SYRUP surged as much as 16% on the 24-hour chart after Maple Finance, an on-chain asset manager overseeing more than $3 billion, announced it had allocated 25% of its November revenue to repurchasing 2 million of its native asset.
After Maple announced that it had bought back 2 million tokens, removing them from the circulating supply, SYRUP rallied to touch $0.28 with a market capitalization of over $318 million, according to CoinGecko. The asset as since retraced to just above $0.26 by press time. Though the token is up about 19% this year, it has had a rough last month, dropping about 32% in 30 days.
“Maple just used 25% of November revenue to buy back 2M SYRUP,” the company wrote in a post on X this morning. “Less supply on the market, more value driven to long-term holders. Keep this pace of buybacks and >2% of all $SYRUP gets pulled from circulation each year.”
The move reflects a broader trend of growing buybacks across crypto, as more projects choose to use revenue in a way that could benefit token holders, instead of reinvesting it all into growth and marketing.
One recent report from investment firm Keyrock found that token buybacks have increasingly become a key tokenomics feature, jumping more than fivefold since 2024. “Token buybacks are rapidly becoming a central lever in how protocols think about value distribution,” the report reads. “Still, their rise has sparked debate over timing and trade-offs, particularly given that most crypto protocols remain in their growth stage.”
New Buyback Policy
Maple’s token purchase using its November revenue marks the first month of its new buyback policy, after token holders passed a proposal aimed at “long-term sustainability.”
In October, SYRUP stakers voted to end staking rewards and redirect a portion of protocol revenue into the Syrup Strategic Fund, which will in part be used for regular SYRUP buybacks, as The Defiant previously reported.

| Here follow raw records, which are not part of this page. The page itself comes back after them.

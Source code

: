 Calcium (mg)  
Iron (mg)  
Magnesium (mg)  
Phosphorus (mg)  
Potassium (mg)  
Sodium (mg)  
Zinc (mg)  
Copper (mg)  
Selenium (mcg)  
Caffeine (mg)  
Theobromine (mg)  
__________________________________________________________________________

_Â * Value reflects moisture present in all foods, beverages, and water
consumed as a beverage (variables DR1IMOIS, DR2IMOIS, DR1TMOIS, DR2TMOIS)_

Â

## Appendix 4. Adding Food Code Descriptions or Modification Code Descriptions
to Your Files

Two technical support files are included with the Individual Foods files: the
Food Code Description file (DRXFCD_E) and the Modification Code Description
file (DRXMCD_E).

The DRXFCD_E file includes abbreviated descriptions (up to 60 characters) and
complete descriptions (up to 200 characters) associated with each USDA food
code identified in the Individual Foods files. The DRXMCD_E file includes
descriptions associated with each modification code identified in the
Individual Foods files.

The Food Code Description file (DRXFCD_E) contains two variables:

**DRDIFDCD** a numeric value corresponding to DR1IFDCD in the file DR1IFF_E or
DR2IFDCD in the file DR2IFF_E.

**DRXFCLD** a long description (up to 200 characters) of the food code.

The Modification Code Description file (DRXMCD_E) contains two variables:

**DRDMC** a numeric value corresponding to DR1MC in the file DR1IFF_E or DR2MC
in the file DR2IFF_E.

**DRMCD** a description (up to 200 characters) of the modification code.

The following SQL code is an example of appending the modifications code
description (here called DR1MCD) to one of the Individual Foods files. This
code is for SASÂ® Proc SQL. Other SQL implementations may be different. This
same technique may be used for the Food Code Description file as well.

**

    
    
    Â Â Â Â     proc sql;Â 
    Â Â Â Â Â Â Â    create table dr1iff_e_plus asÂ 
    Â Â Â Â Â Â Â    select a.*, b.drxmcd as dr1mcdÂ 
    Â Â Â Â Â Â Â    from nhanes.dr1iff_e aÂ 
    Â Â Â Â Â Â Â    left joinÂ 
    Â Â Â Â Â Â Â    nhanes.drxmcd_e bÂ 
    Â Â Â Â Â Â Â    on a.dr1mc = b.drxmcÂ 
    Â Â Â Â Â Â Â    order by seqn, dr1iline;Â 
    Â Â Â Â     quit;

The changes come as Maple Finance has recorded significant growth this year, with total value locked (TVL) climbing from $513 million at the start of the year to around $2.8 billion today, according to DefiLlama.
The buybacks also come at a time when Maple is facing legal pressure abroad. Earlier this month, a Cayman Islands court issued an injunction blocking the launch of syrupBTC, a new Bitcoin yield product, after partner Core accused Maple of violating an exclusivity agreement.